Additional Patient Information

(36) Patient Identity And Contact. The second page of the Most contains a follow-up area and must identify the Patient so that it can always be attached to the correct paperwork. To this end, a display of the Colorado Patient’s full name, and birthday should be reported.

(37) Emergency Contact. The Patient’s primary contact or the person who should be contacted when discussing the (incapacitated) Patient’s care should be named along with the relationship he or she holds with the Patient.
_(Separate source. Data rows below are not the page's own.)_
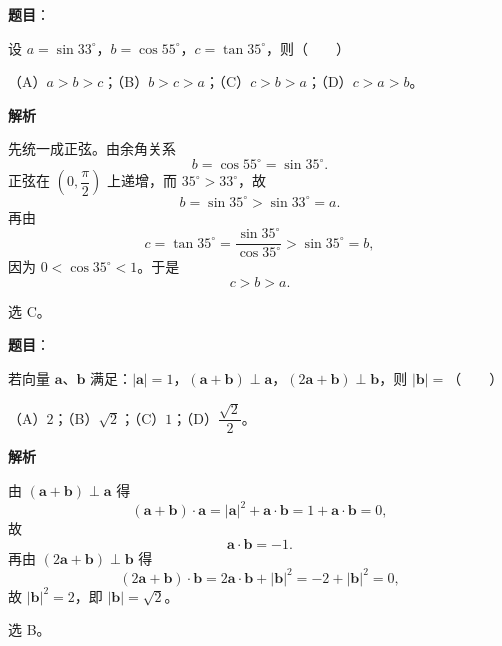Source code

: \begin{answer}

\textbf{题目}：

设 $a=\sin33^\circ$，$b=\cos55^\circ$，$c=\tan35^\circ$，则\mbox{（　　）}

（A）$a>b>c$；（B）$b>c>a$；（C）$c>b>a$；（D）$c>a>b$。

\textbf{解析}

先统一成正弦。由余角关系
\nopagebreak[4]
\[b=\cos55^\circ=\sin35^\circ.\]
正弦在 $\left(0,\dfrac\pi2\right)$ 上递增，而 $35^\circ>33^\circ$，故
\nopagebreak[4]
\[b=\sin35^\circ>\sin33^\circ=a.\]
再由
\nopagebreak[4]
\[c=\tan35^\circ=\frac{\sin35^\circ}{\cos35^\circ}>\sin35^\circ=b,\]
因为 $0<\cos35^\circ<1$。于是
\nopagebreak[4]
\[c>b>a.\]

选 C。


\end{answer}
\begin{answer}

\textbf{题目}：

若向量 $\boldsymbol a$、$\boldsymbol b$ 满足：$|\boldsymbol a|=1$，$(\boldsymbol a+\boldsymbol b)\perp\boldsymbol a$，$(2\boldsymbol a+\boldsymbol b)\perp\boldsymbol b$，则 $|\boldsymbol b|=$\mbox{（　　）}

（A）$2$；（B）$\sqrt2$；（C）$1$；（D）$\dfrac{\sqrt2}{2}$。

\textbf{解析}

由 $(\boldsymbol a+\boldsymbol b)\perp\boldsymbol a$ 得
\nopagebreak[4]
\[(\boldsymbol a+\boldsymbol b)\cdot\boldsymbol a=|\boldsymbol a|^2+\boldsymbol a\cdot\boldsymbol b=1+\boldsymbol a\cdot\boldsymbol b=0,\]
故
\nopagebreak[4]
\[\boldsymbol a\cdot\boldsymbol b=-1.\]
再由 $(2\boldsymbol a+\boldsymbol b)\perp\boldsymbol b$ 得
\nopagebreak[4]
\[(2\boldsymbol a+\boldsymbol b)\cdot\boldsymbol b=2\boldsymbol a\cdot\boldsymbol b+|\boldsymbol b|^2=-2+|\boldsymbol b|^2=0,\]
故 $|\boldsymbol b|^2=2$，即 $|\boldsymbol b|=\sqrt2$。

选 B。


\end{answer}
It should be considered crucial to make sure the phone number for the Patient’s Primary Contact is reported accurately and remains up-to-date.

(38) Health Care Professional. The Health Care Professional handling this form’s preparation should self-identify and provide his or her formal title, phone number, and email, as well as the preparation date.

(39) Patient Medical Information. Some brief medical information should be included with the above information. To this end, if known, record the Patient’s primary diagnosis, the name of any Hospice Program the Patient is involved with along with its address and phone number.



Review Of The Colorado MOST Form

(40) Review Status Display. The status of this MOST should always be kept up to date. Thus every time it is reviewed the table at the end of this form will allow a report of the review date, the name of the Reviewer, the location where the review took place as well a record to indicate whether there was no change to the MOST status or whether a new one has been completed and signed.